Pat Murano’s Decimus project has been all over the map in the past few years, undertaking a massive effort to put out a series of 12 albums in accordance with the zodiac of Decimus Magnus Ausonius. Previous to this Murano was perhaps best known as one of the founding members of No Neck Blues Band, K-Salvatore, & Malkuth, but it is with Decimus that the full story finally unfolds. With 11, Murano is going schizo and taking you down a hellish aural rabbit hole, deep into the abyss.
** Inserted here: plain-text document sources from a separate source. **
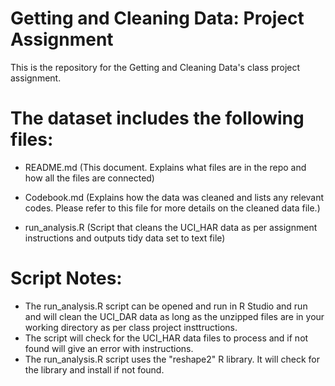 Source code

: Getting and Cleaning Data: Project Assignment
============================================

This is the repository for the Getting and Cleaning Data's class project assignment.



The dataset includes the following files:
=========================================

- README.md (This document. Explains what files are in the repo and how all the files are connected)

- Codebook.md (Explains how the data was cleaned and lists any relevant codes. Please refer to this file for more details on the cleaned data file.)

- run_analysis.R (Script that cleans the UCI_HAR data as per assignment instructions and outputs tidy data set to text file)


Script Notes:
=============

- The run_analysis.R script can be opened and run in R Studio and run and will clean the UCI_DAR data as long as the unzipped files are in your working directory as per class project insttructions.
- The script will check for the UCI_HAR data files to process and if not found will give an error with instructions.
- The run_analysis.R script uses the "reshape2" R library. It will check for the library and install if not found.

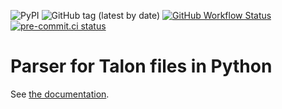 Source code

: ![PyPI](https://img.shields.io/pypi/v/tree-sitter-talon)
![GitHub tag (latest by date)](https://img.shields.io/github/v/tag/wenkokke/py-tree-sitter-talon)
[![GitHub Workflow Status](https://github.com/wenkokke/py-tree-sitter-talon/actions/workflows/ci.yml/badge.svg)](https://github.com/wenkokke/py-tree-sitter-talon/actions/workflows/ci.yml)
[![pre-commit.ci status](https://results.pre-commit.ci/badge/github/wenkokke/py-tree-sitter-talon/dev.svg)](https://results.pre-commit.ci/latest/github/wenkokke/py-tree-sitter-talon/dev)

# Parser for Talon files in Python

See [the documentation](https://wen.works/py-tree-sitter-talon).
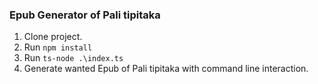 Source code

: ### Epub Generator of Pali tipitaka
1. Clone project.
2. Run `npm install`
3. Run `ts-node .\index.ts`
4. Generate wanted Epub of Pali tipitaka with command line interaction. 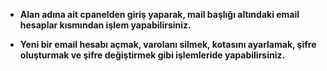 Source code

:* **Alan adına ait cpanelden giriş yaparak, mail başlığı altındaki email hesaplar kısmından işlem yapabilirsiniz.**



* **Yeni bir email hesabı açmak, varolanı silmek, kotasını ayarlamak, şifre oluşturmak ve şifre değiştirmek gibi işlemleride yapabilirsiniz.**



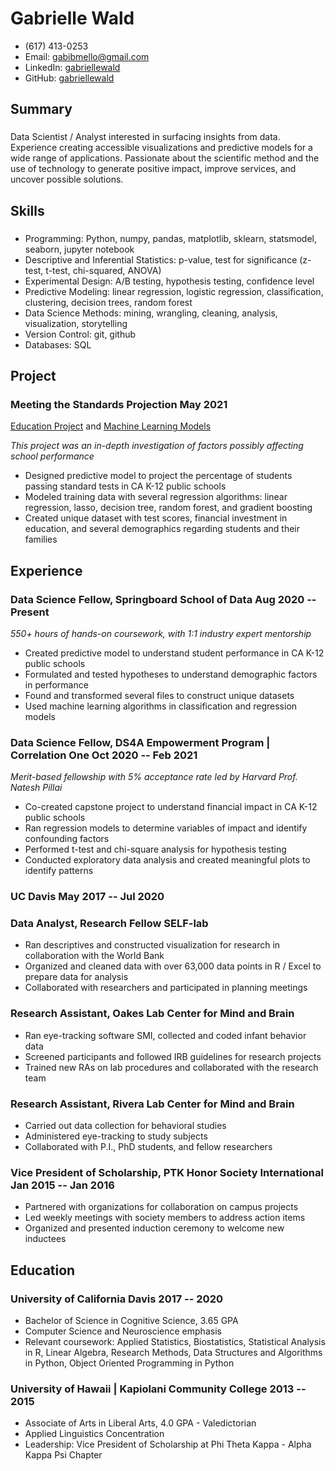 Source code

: <!-- The (first) h1 will be used as the <title> of the HTML page -->
# Gabrielle Wald

<!-- The unordered list immediately after the h1 will be formatted on a single
line. It is intended to be used for contact details -->
- (617) 413-0253
- Email: <gabibmello@gmail.com>
- LinkedIn: [gabriellewald](https://www.linkedin.com/in/gabriellewald/)
- GitHub: [gabriellewald](https://github.com/gabriellewald)

<!-- The paragraph after the h1 and ul and before the first h2 is optional. It
is intended to be used for a short summary. -->
## Summary

### <span></span>

Data Scientist / Analyst interested in surfacing insights from data. Experience creating accessible visualizations and predictive models for a wide range of applications. Passionate about the scientific method and the use of technology to generate positive impact, improve services, and uncover possible solutions.

## Skills

### <span></span>

- Programming: Python, numpy, pandas, matplotlib, sklearn, statsmodel, seaborn, jupyter notebook
- Descriptive and Inferential Statistics: p-value, test for significance (z-test, t-test, chi-squared, ANOVA)
- Experimental Design: A/B testing, hypothesis testing, confidence level
- Predictive Modeling: linear regression, logistic regression, classification, clustering, decision trees, random forest
- Data Science Methods: mining, wrangling, cleaning, analysis, visualization, storytelling
- Version Control: git, github
- Databases: SQL

## Project

### <span>Meeting the Standards Projection</span> <span>May 2021</span>

[Education Project](https://github.com/gabriellewald/education-project) and
[Machine Learning Models](https://github.com/gabriellewald/education-project/blob/main/Capstone1_pre_processing_training.ipynb)

*This project was an in-depth investigation of factors possibly affecting school performance*

- Designed predictive model to project the percentage of students passing standard tests in CA K-12 public schools
- Modeled training data with several regression algorithms: linear regression, lasso, decision tree, random forest, and gradient boosting
- Created unique dataset with test scores, financial investment in education, and several demographics regarding students and their families

## Experience

<!-- You have to wrap the "left" and "right" half of these headings in spans by
hand -->
### <span>Data Science Fellow, Springboard School of Data</span> <span>Aug 2020 -- Present</span>

*550+ hours of hands-on coursework, with 1:1 industry expert mentorship*

- Created predictive model to understand student performance in CA K-12 public schools
- Formulated and tested hypotheses to understand demographic factors in performance
- Found and transformed several files to construct unique datasets
- Used machine learning algorithms in classification and regression models

### <span>Data Science Fellow, DS4A Empowerment Program | Correlation One</span> <span>Oct 2020 -- Feb 2021</span>

*Merit-based fellowship with 5% acceptance rate led by Harvard Prof. Natesh Pillai*

- Co-created capstone project to understand financial impact in CA K-12 public schools
- Ran regression models to determine variables of impact and identify confounding factors
- Performed t-test and chi-square analysis for hypothesis testing
- Conducted exploratory data analysis and created meaningful plots to identify patterns

### <span>UC Davis</span> <span>May 2017 -- Jul 2020</span>
### <span>Data Analyst, Research Fellow </span> <span>SELF-lab</span>

- Ran descriptives and constructed visualization for research in collaboration with the World Bank
- Organized and cleaned data with over 63,000 data points in R / Excel to prepare data for analysis
- Collaborated with researchers and participated in planning meetings

### <span>Research Assistant, Oakes Lab </span> <span>Center for Mind and Brain</span>

- Ran eye-tracking software SMI, collected and coded infant behavior data
- Screened participants and followed IRB guidelines for research projects
- Trained new RAs on lab procedures and collaborated with the research team

### <span>Research Assistant, Rivera Lab </span> <span>Center for Mind and Brain</span>

- Carried out data collection for behavioral studies
- Administered eye-tracking to study subjects 
- Collaborated with P.I., PhD students, and fellow researchers

### <span>Vice President of Scholarship, PTK Honor Society International</span> <span>Jan 2015 -- Jan 2016</span>

- Partnered with organizations for collaboration on campus projects
- Led weekly meetings with society members to address action items
- Organized and presented induction ceremony to welcome new inductees

## Education

### <span>University of California Davis</span> <span>2017 -- 2020</span>

- Bachelor of Science in Cognitive Science, 3.65 GPA
- Computer Science and Neuroscience emphasis
- Relevant coursework: Applied Statistics, Biostatistics, Statistical Analysis in R, Linear Algebra, Research Methods, Data Structures and Algorithms in Python, Object Oriented Programming in Python

### <span>University of Hawaii | Kapiolani Community College</span> <span>2013 -- 2015</span>

- Associate of Arts in Liberal Arts, 4.0 GPA - Valedictorian
- Applied Linguistics Concentration
- Leadership: Vice President of Scholarship at Phi Theta Kappa - Alpha Kappa Psi Chapter
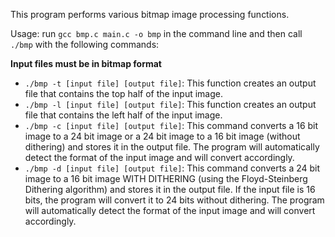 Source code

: This program performs various bitmap image processing functions.

Usage: run `gcc bmp.c main.c -o bmp` in the command line and then call `./bmp` with the following commands:

**Input files must be in bitmap format**

* `./bmp -t [input file] [output file]`: This function creates an output file that contains the top half of the input image.
* `./bmp -l [input file] [output file]`: This function creates an output file that contains the left half of the input image.
* `./bmp -c [input file] [output file]`: This command converts a 16 bit image to a 24 bit image or a 24 bit image to a 16 bit image (without dithering) and stores it in the output file. The program will automatically detect the format of the input image and will convert accordingly.
* `./bmp -d [input file] [output file]`: This command converts a 24 bit image to a 16 bit image WITH DITHERING (using the Floyd-Steinberg Dithering algorithm) and stores it in the output file. If the input file is 16 bits, the program will convert it to 24 bits without dithering. The program will automatically detect the format of the input image and will convert accordingly.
I’m not exaggerating when I say this might be the weirdest record we’ve ever put out on Digitalis. 11 opens with layers of looped, rusty-sounding strings mashed together with slowed down, death-rattle vocals. With buried crunch rhythms peaking out from the morass, the whole effect is like wandering through a funeral procession through a post-apocalyptic metropolis. Everything moves rapidly until it doesn’t. Murano slows things to a crawl, pushing the demonic howl under a pane of glass. Blown-out minimal beats emerge to carry the bones along, but it feels like the worst is inevitable and there’s no place to go but down.
And that’s when Murano pulls the rug out from beneath. Solemn guitar chords are plucked like feathers, mourning the loss of the sun but never losing faith entirely. Of course, that’s just a tease because just as abruptly as it appears, the section is destroyed and replaced by sharp synth stabs and manipulated tribal death marches. Everything has a crunch to it. 11 sounds like an album that was found in a sandy tomb. It’s simultaneously ancient and still looking forward. The whole album is so disorienting and disfigured that it’s oddly beautiful.
The thing about this installment in the Decimus saga is how much of story it tells. Murano deftly jumps from one chapter to another, throwing so many ideas and styles into the cauldron and spitting out something that flows like magic. This is the soundtrack for modern times, in all its ugly glory.